Records from a collection:
......
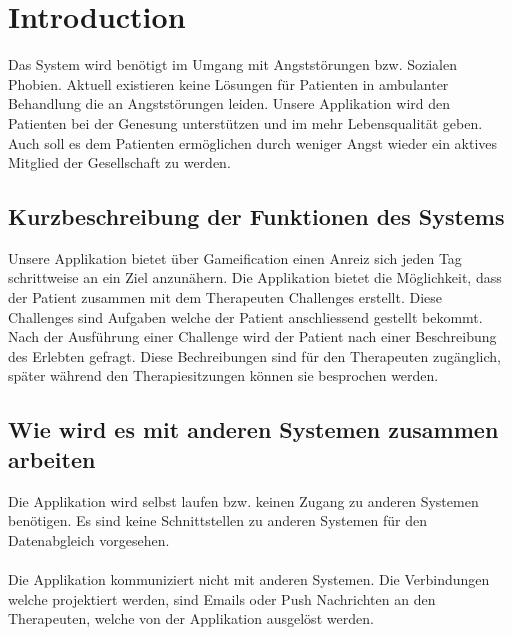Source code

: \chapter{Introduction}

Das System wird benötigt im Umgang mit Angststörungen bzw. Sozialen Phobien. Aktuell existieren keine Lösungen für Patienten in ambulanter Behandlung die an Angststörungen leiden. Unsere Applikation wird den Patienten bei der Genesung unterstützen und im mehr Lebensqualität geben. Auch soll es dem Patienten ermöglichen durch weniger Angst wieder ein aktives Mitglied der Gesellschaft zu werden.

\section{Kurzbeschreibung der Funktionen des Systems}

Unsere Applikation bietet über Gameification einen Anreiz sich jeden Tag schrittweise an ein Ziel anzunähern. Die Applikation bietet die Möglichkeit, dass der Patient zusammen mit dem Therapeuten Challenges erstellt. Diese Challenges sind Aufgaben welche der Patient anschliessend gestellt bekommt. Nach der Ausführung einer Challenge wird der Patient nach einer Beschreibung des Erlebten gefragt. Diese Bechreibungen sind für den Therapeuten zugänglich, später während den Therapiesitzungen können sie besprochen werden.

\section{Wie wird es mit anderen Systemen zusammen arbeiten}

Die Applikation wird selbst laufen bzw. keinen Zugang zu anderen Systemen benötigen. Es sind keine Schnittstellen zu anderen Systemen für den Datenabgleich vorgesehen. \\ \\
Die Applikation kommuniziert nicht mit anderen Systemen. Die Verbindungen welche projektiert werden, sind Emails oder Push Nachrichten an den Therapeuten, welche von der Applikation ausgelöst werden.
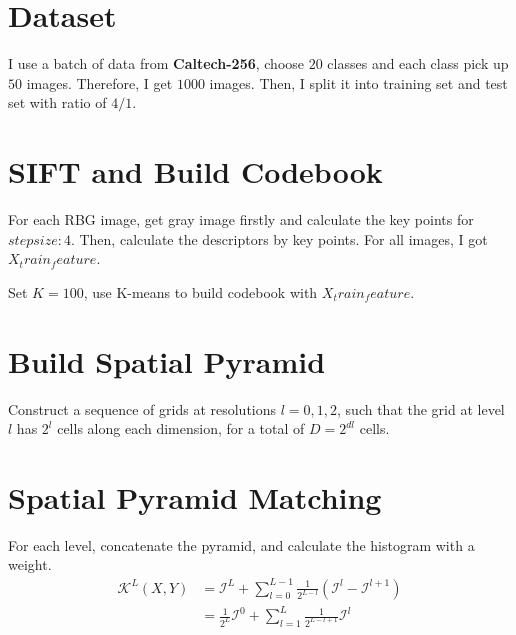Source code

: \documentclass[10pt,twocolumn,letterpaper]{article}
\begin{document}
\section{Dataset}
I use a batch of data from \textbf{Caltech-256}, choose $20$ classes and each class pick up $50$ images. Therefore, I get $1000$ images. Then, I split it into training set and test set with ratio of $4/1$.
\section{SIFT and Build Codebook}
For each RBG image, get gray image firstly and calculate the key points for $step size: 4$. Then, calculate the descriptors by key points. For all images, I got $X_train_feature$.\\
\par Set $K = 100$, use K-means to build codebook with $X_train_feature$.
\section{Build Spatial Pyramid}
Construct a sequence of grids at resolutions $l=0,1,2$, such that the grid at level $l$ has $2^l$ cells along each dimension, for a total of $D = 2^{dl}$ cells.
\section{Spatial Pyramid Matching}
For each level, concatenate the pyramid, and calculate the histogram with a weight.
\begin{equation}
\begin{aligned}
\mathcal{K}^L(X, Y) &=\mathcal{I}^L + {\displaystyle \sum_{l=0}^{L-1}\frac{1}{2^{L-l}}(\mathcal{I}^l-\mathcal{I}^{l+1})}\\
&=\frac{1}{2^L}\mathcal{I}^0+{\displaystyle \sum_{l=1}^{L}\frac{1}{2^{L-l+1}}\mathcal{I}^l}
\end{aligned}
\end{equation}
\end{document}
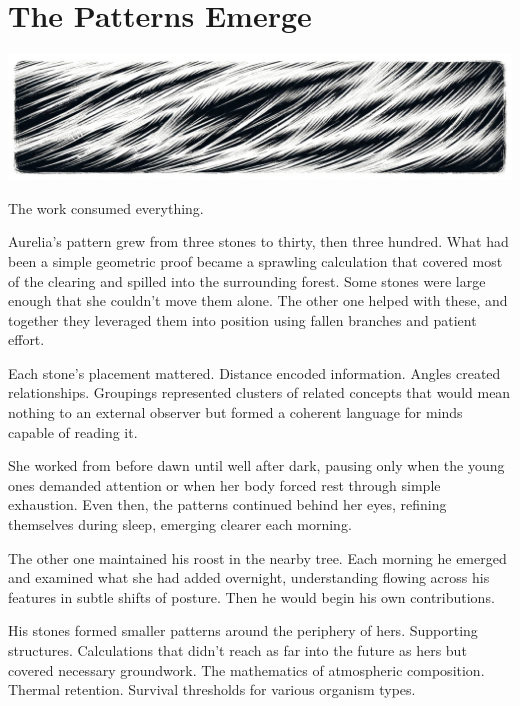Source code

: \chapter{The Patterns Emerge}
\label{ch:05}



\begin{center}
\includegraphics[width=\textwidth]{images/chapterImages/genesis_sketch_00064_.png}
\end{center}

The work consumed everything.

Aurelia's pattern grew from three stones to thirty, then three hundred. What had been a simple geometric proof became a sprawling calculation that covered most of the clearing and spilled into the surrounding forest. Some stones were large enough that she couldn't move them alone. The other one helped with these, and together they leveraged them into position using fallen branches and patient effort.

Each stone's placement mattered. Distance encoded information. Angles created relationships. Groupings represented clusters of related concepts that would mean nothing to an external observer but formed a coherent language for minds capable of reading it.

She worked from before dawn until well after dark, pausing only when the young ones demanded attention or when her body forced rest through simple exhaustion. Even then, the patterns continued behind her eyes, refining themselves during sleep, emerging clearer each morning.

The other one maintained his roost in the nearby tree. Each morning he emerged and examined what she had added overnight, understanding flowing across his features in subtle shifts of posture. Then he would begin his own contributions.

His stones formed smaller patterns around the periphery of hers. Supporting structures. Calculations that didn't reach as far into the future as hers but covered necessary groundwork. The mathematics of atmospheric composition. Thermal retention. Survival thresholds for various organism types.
......
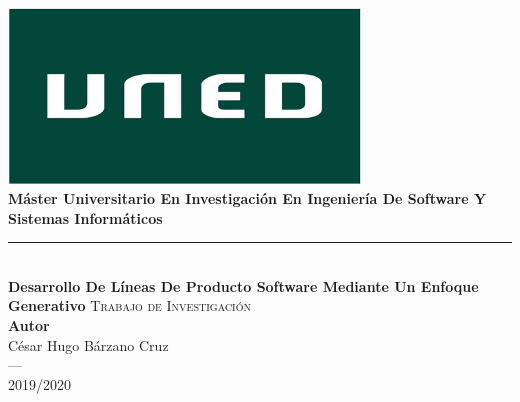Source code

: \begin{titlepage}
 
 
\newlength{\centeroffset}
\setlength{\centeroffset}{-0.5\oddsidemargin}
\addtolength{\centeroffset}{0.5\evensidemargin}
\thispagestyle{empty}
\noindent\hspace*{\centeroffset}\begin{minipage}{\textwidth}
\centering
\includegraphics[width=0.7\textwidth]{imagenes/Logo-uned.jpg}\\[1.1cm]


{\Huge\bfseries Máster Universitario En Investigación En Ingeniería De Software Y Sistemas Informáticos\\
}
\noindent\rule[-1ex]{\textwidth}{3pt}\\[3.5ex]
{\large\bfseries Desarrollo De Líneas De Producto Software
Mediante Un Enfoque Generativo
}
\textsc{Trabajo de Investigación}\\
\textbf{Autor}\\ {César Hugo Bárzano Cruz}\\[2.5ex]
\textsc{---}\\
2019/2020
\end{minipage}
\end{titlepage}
......
The problem: Go through the data above and return each line containing the string "frac".

Your solution:
\mathcal{K}^L(X, Y) &=\mathcal{I}^L + {\displaystyle \sum_{l=0}^{L-1}\frac{1}{2^{L-l}}(\mathcal{I}^l-\mathcal{I}^{l+1})}\\
&=\frac{1}{2^L}\mathcal{I}^0+{\displaystyle \sum_{l=1}^{L}\frac{1}{2^{L-l+1}}\mathcal{I}^l}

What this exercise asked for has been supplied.